= Mount Vernon Mill No. 3 =

Textile mill in Trion, Georgia

Mount Vernon Mill No. 3 is a textile denim mill located in Trion, Georgia, a very small town in Chattooga County. Mount Vernon pays about eighty percent of Trion's taxes. It is the largest employer in Chattooga County, with about 1700 employees.

== History ==
Mount Vernon Mill No. 3 was the first cotton mill in northwest Georgia. Andrew P. Allgood, Spencer S. Marsh, and Col. W.K. Briers organized the Trion factory on October 12, 1845.

In 1912, Benjamin D. Riegel became the new owner of the mill until his death in 1941.

In 1913, a gym, library, apartments, theater, bowling alley, and hospital were built in Trion.

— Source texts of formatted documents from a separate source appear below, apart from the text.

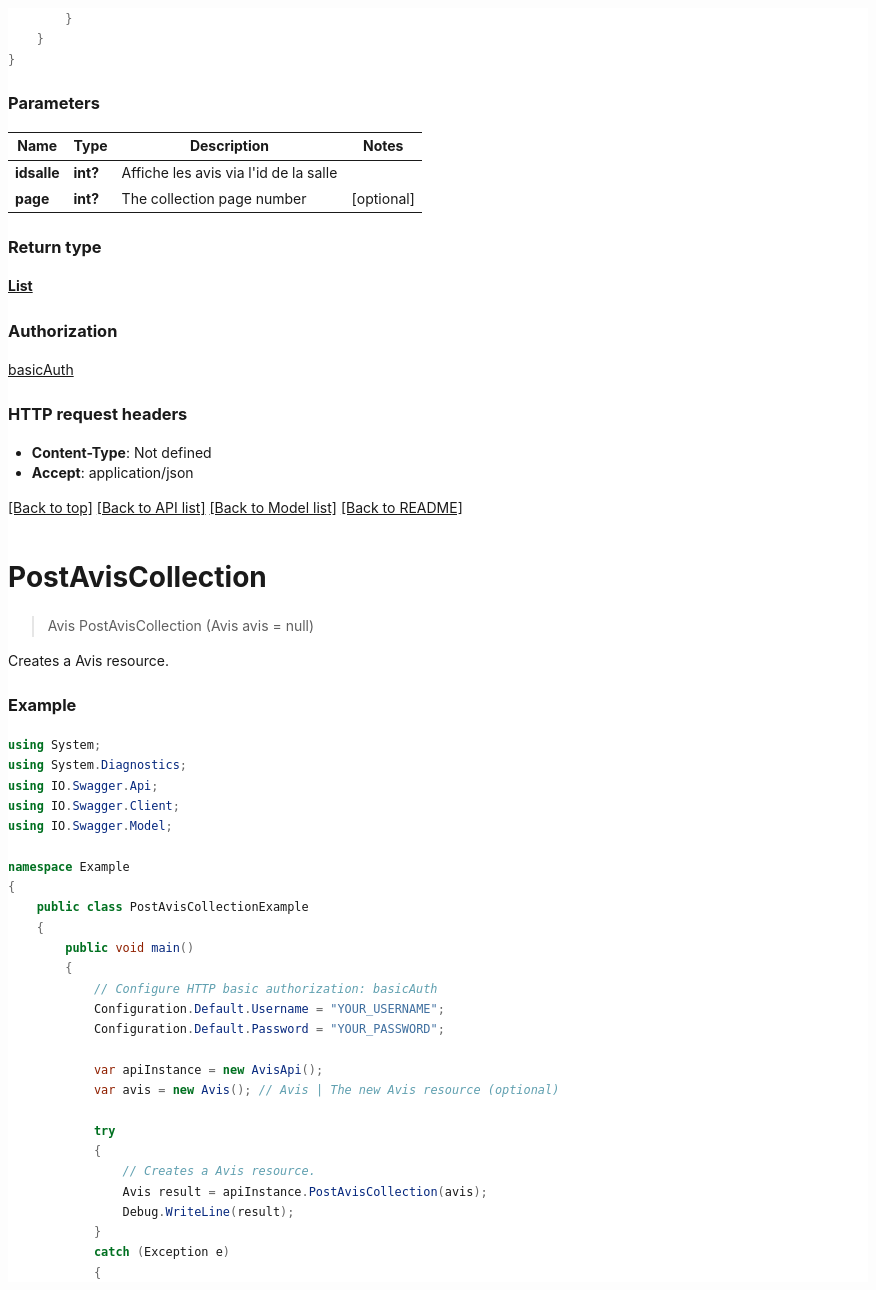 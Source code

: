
 ```csharp
        }
    }
}
```

### Parameters

Name | Type | Description  | Notes
------------- | ------------- | ------------- | -------------
 **idsalle** | **int?**| Affiche les avis via l&#39;id de la salle | 
 **page** | **int?**| The collection page number | [optional] 

### Return type

[**List<Avis>**](Avis.md)

### Authorization

[basicAuth](../README.md#basicAuth)

### HTTP request headers

 - **Content-Type**: Not defined
 - **Accept**: application/json

[[Back to top]](#) [[Back to API list]](../README.md#documentation-for-api-endpoints) [[Back to Model list]](../README.md#documentation-for-models) [[Back to README]](../README.md)

<a name="postaviscollection"></a>
# **PostAvisCollection**
> Avis PostAvisCollection (Avis avis = null)

Creates a Avis resource.

### Example
```csharp
using System;
using System.Diagnostics;
using IO.Swagger.Api;
using IO.Swagger.Client;
using IO.Swagger.Model;

namespace Example
{
    public class PostAvisCollectionExample
    {
        public void main()
        {
            // Configure HTTP basic authorization: basicAuth
            Configuration.Default.Username = "YOUR_USERNAME";
            Configuration.Default.Password = "YOUR_PASSWORD";

            var apiInstance = new AvisApi();
            var avis = new Avis(); // Avis | The new Avis resource (optional) 

            try
            {
                // Creates a Avis resource.
                Avis result = apiInstance.PostAvisCollection(avis);
                Debug.WriteLine(result);
            }
            catch (Exception e)
            {
``` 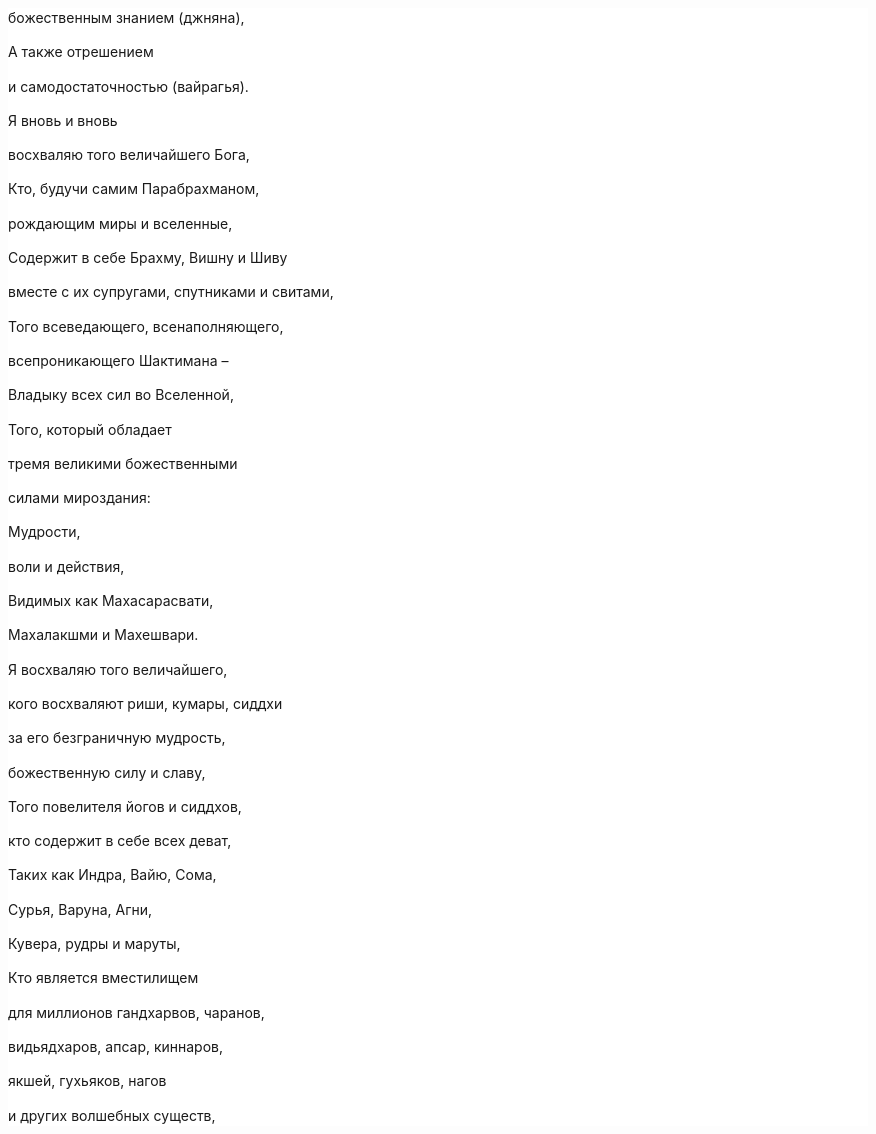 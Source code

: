  божественным знанием (джняна),

А также отрешением

 и самодостаточностью (вайрагья).

Я вновь и вновь

 восхваляю того величайшего Бога,

Кто, будучи самим Парабрахманом,

 рождающим миры и вселенные,

Содержит в себе Брахму, Вишну и Шиву

 вместе с их супругами, спутниками и свитами,

Того всеведающего, всенаполняющего,

 всепроникающего Шактимана –

 Владыку всех сил во Вселенной,

Того, который обладает

 тремя великими божественными

 силами мироздания:

Мудрости,

 воли и действия,

Видимых как Махасарасвати,

 Махалакшми и Махешвари.

Я восхваляю того величайшего,

 кого восхваляют риши, кумары, сиддхи

 за его безграничную мудрость,

 божественную силу и славу,

Того повелителя йогов и сиддхов,

 кто содержит в себе всех деват,

Таких как Индра, Вайю, Сома,

 Сурья, Варуна, Агни,

 Кувера, рудры и маруты,

Кто является вместилищем

 для миллионов гандхарвов, чаранов,

 видьядхаров, апсар, киннаров,

 якшей, гухьяков, нагов

 и других волшебных существ,
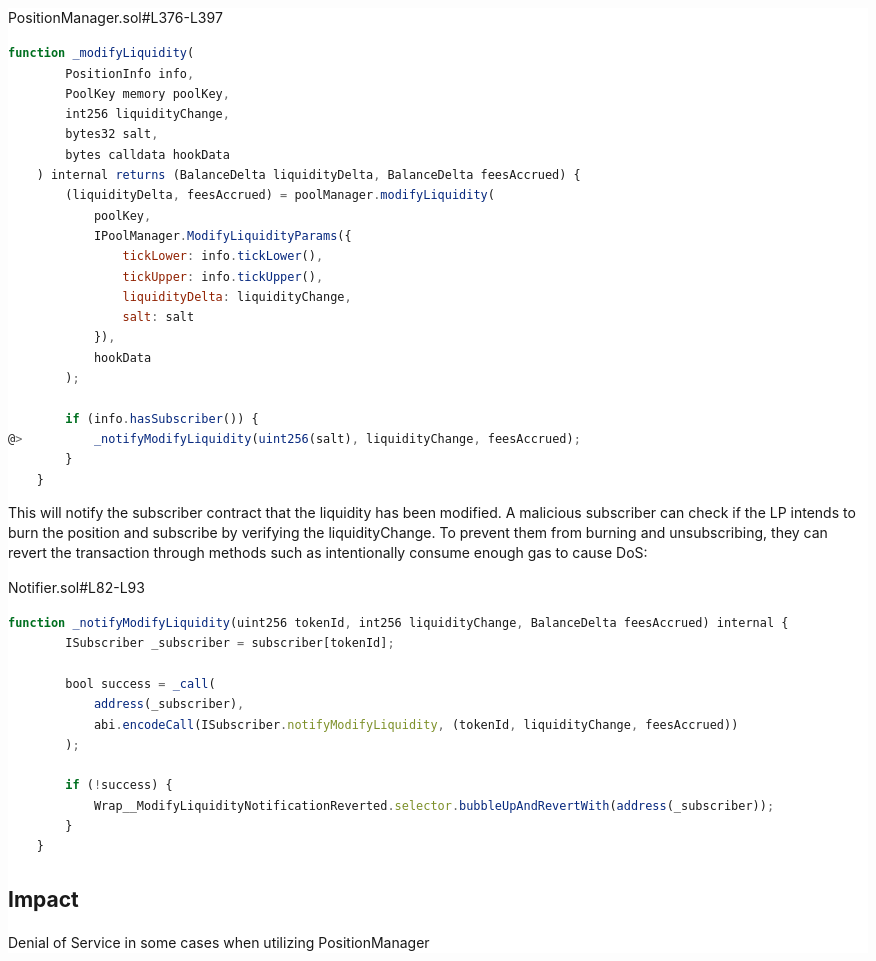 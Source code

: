 PositionManager.sol#L376-L397
```javascript
function _modifyLiquidity(
        PositionInfo info,
        PoolKey memory poolKey,
        int256 liquidityChange,
        bytes32 salt,
        bytes calldata hookData
    ) internal returns (BalanceDelta liquidityDelta, BalanceDelta feesAccrued) {
        (liquidityDelta, feesAccrued) = poolManager.modifyLiquidity(
            poolKey,
            IPoolManager.ModifyLiquidityParams({
                tickLower: info.tickLower(),
                tickUpper: info.tickUpper(),
                liquidityDelta: liquidityChange,
                salt: salt
            }),
            hookData
        );

        if (info.hasSubscriber()) {
@>          _notifyModifyLiquidity(uint256(salt), liquidityChange, feesAccrued);
        }
    }
```
This will notify the subscriber contract that the liquidity has been modified. A malicious subscriber can check if the LP intends to burn the position and subscribe by verifying the liquidityChange. To prevent them from burning and unsubscribing, they can revert the transaction through methods such as intentionally consume enough gas to cause DoS:

Notifier.sol#L82-L93
```javascript
function _notifyModifyLiquidity(uint256 tokenId, int256 liquidityChange, BalanceDelta feesAccrued) internal {
        ISubscriber _subscriber = subscriber[tokenId];

        bool success = _call(
            address(_subscriber),
            abi.encodeCall(ISubscriber.notifyModifyLiquidity, (tokenId, liquidityChange, feesAccrued))
        );

        if (!success) {
            Wrap__ModifyLiquidityNotificationReverted.selector.bubbleUpAndRevertWith(address(_subscriber));
        }
    }
```

## Impact

Denial of Service in some cases when utilizing PositionManager
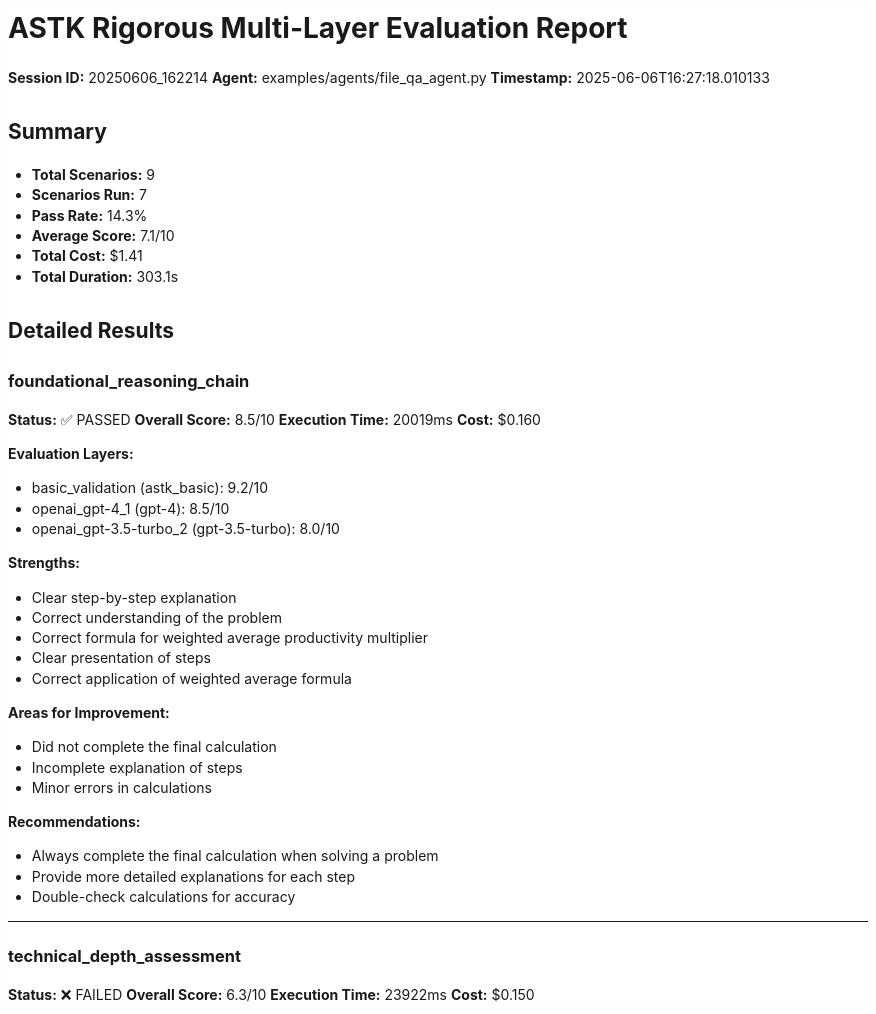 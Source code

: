 # ASTK Rigorous Multi-Layer Evaluation Report

**Session ID:** 20250606_162214
**Agent:** examples/agents/file_qa_agent.py
**Timestamp:** 2025-06-06T16:27:18.010133

## Summary

- **Total Scenarios:** 9
- **Scenarios Run:** 7
- **Pass Rate:** 14.3%
- **Average Score:** 7.1/10
- **Total Cost:** $1.41
- **Total Duration:** 303.1s

## Detailed Results

### foundational_reasoning_chain

**Status:** ✅ PASSED
**Overall Score:** 8.5/10
**Execution Time:** 20019ms
**Cost:** $0.160

**Evaluation Layers:**
- basic_validation (astk_basic): 9.2/10
- openai_gpt-4_1 (gpt-4): 8.5/10
- openai_gpt-3.5-turbo_2 (gpt-3.5-turbo): 8.0/10

**Strengths:**
- Clear step-by-step explanation
- Correct understanding of the problem
- Correct formula for weighted average productivity multiplier
- Clear presentation of steps
- Correct application of weighted average formula

**Areas for Improvement:**
- Did not complete the final calculation
- Incomplete explanation of steps
- Minor errors in calculations

**Recommendations:**
- Always complete the final calculation when solving a problem
- Provide more detailed explanations for each step
- Double-check calculations for accuracy

---

### technical_depth_assessment

**Status:** ❌ FAILED
**Overall Score:** 6.3/10
**Execution Time:** 23922ms
**Cost:** $0.150
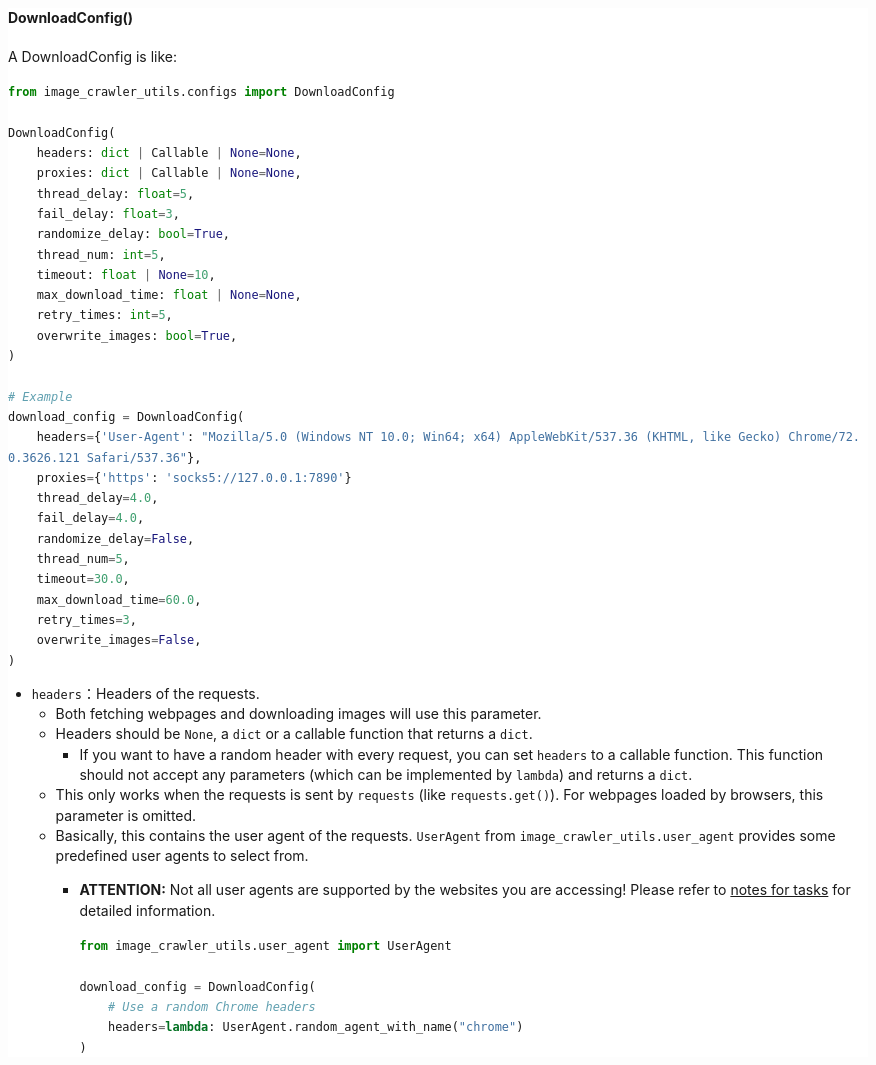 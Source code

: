 #### DownloadConfig()

A DownloadConfig is like:

```Python
from image_crawler_utils.configs import DownloadConfig

DownloadConfig(
    headers: dict | Callable | None=None,
    proxies: dict | Callable | None=None,
    thread_delay: float=5,
    fail_delay: float=3,
    randomize_delay: bool=True,
    thread_num: int=5,
    timeout: float | None=10,
    max_download_time: float | None=None,
    retry_times: int=5,
    overwrite_images: bool=True,
)

# Example
download_config = DownloadConfig(
    headers={'User-Agent': "Mozilla/5.0 (Windows NT 10.0; Win64; x64) AppleWebKit/537.36 (KHTML, like Gecko) Chrome/72.0.3626.121 Safari/537.36"},
    proxies={'https': 'socks5://127.0.0.1:7890'}
    thread_delay=4.0,
    fail_delay=4.0,
    randomize_delay=False,
    thread_num=5,
    timeout=30.0,
    max_download_time=60.0,
    retry_times=3,
    overwrite_images=False,
)
```

+ `headers`：Headers of the requests.
  + Both fetching webpages and downloading images will use this parameter.
  + Headers should be `None`, a `dict` or a callable function that returns a `dict`.
    + If you want to have a random header with every request, you can set `headers` to a callable function. This function should not accept any parameters (which can be implemented by `lambda`) and returns a `dict`.
  + This only works when the requests is sent by `requests` (like `requests.get()`). For webpages loaded by browsers, this parameter is omitted.
  + Basically, this contains the user agent of the requests. `UserAgent` from `image_crawler_utils.user_agent` provides some predefined user agents to select from.
    + **ATTENTION:** Not all user agents are supported by the websites you are accessing! Please refer to [notes for tasks](notes_for_tasks.md) for detailed information.

      ```Python
      from image_crawler_utils.user_agent import UserAgent
      
      download_config = DownloadConfig(
          # Use a random Chrome headers
          headers=lambda: UserAgent.random_agent_with_name("chrome")
      )
      ```
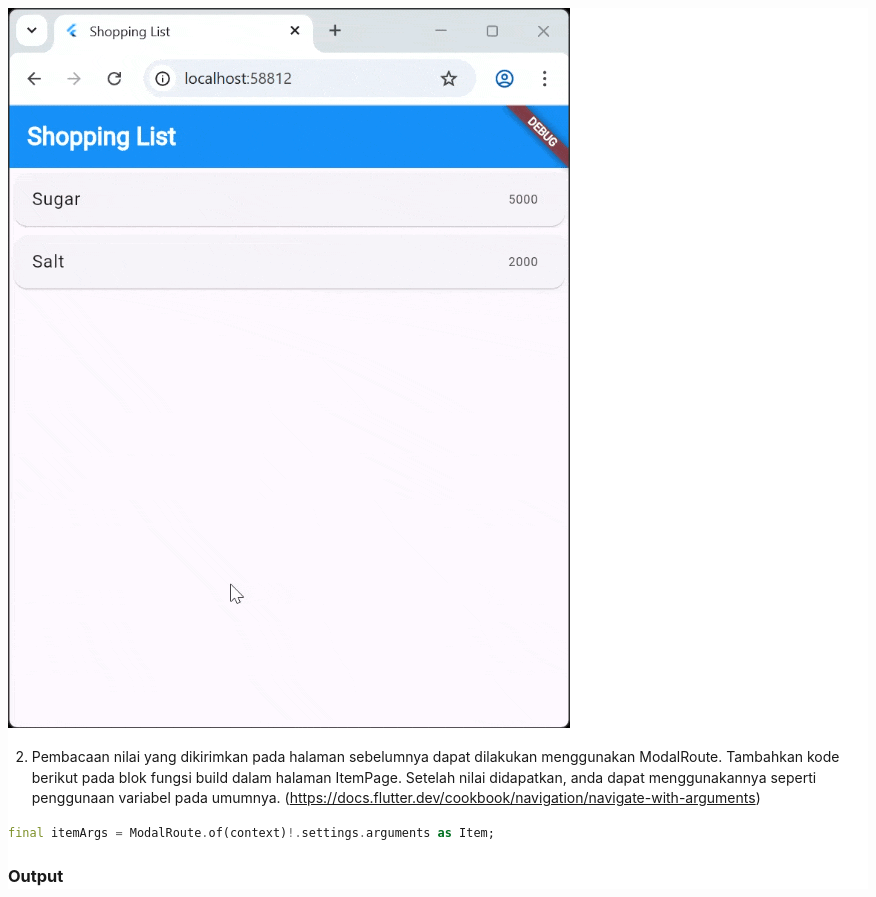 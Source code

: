 ![praktikum5](img/gif1.gif)

2. Pembacaan nilai yang dikirimkan pada halaman sebelumnya dapat dilakukan menggunakan ModalRoute. Tambahkan kode berikut pada blok fungsi build dalam halaman ItemPage. Setelah nilai didapatkan, anda dapat menggunakannya seperti penggunaan variabel pada umumnya. (https://docs.flutter.dev/cookbook/navigation/navigate-with-arguments)
```dart
final itemArgs = ModalRoute.of(context)!.settings.arguments as Item;
```
### Output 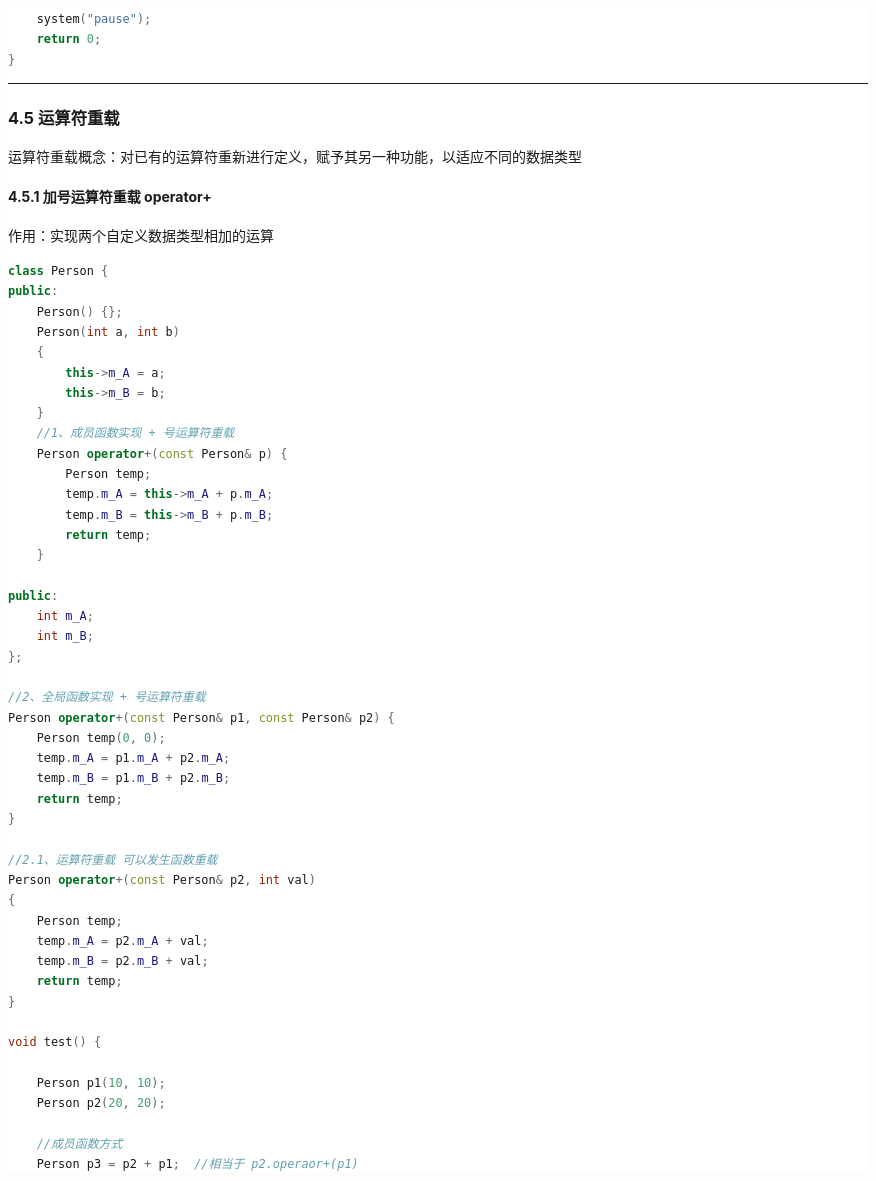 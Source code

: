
 ```C++
	system("pause");
	return 0;
}
```





---

### 4.5 运算符重载

运算符重载概念：对已有的运算符重新进行定义，赋予其另一种功能，以适应不同的数据类型

#### 4.5.1 加号运算符重载 operator+

作用：实现两个自定义数据类型相加的运算



```C++
class Person {
public:
	Person() {};
	Person(int a, int b)
	{
		this->m_A = a;
		this->m_B = b;
	}
	//1、成员函数实现 + 号运算符重载
	Person operator+(const Person& p) {
		Person temp;
		temp.m_A = this->m_A + p.m_A;
		temp.m_B = this->m_B + p.m_B;
		return temp;
	}

public:
	int m_A;
	int m_B;
};

//2、全局函数实现 + 号运算符重载
Person operator+(const Person& p1, const Person& p2) {
	Person temp(0, 0);
	temp.m_A = p1.m_A + p2.m_A;
	temp.m_B = p1.m_B + p2.m_B;
	return temp;
}

//2.1、运算符重载 可以发生函数重载 
Person operator+(const Person& p2, int val)  
{
	Person temp;
	temp.m_A = p2.m_A + val;
	temp.m_B = p2.m_B + val;
	return temp;
}

void test() {

	Person p1(10, 10);
	Person p2(20, 20);

	//成员函数方式
	Person p3 = p2 + p1;  //相当于 p2.operaor+(p1)
```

During World War II, the mill produced enough fabric to make 10,500,000 fatigue suits and over seven and a half billion yards for gun patches.

In 1971, many new machines were installed to produce denim.

Benjamin Riegel's daughter decided to sell her stock to Robert B. Pamplin in 1985 because she thought that he could take care of the company and town like her father did.

On February 16, 1990, a flood almost ruined the machines, but after ten days the mill was running again.

== Today ==
Today the mill has over a million square feet of manufacturing space and produces over two million pounds of cotton and denim each week. The denim is shipped to different locations in the United States and to foreign countries.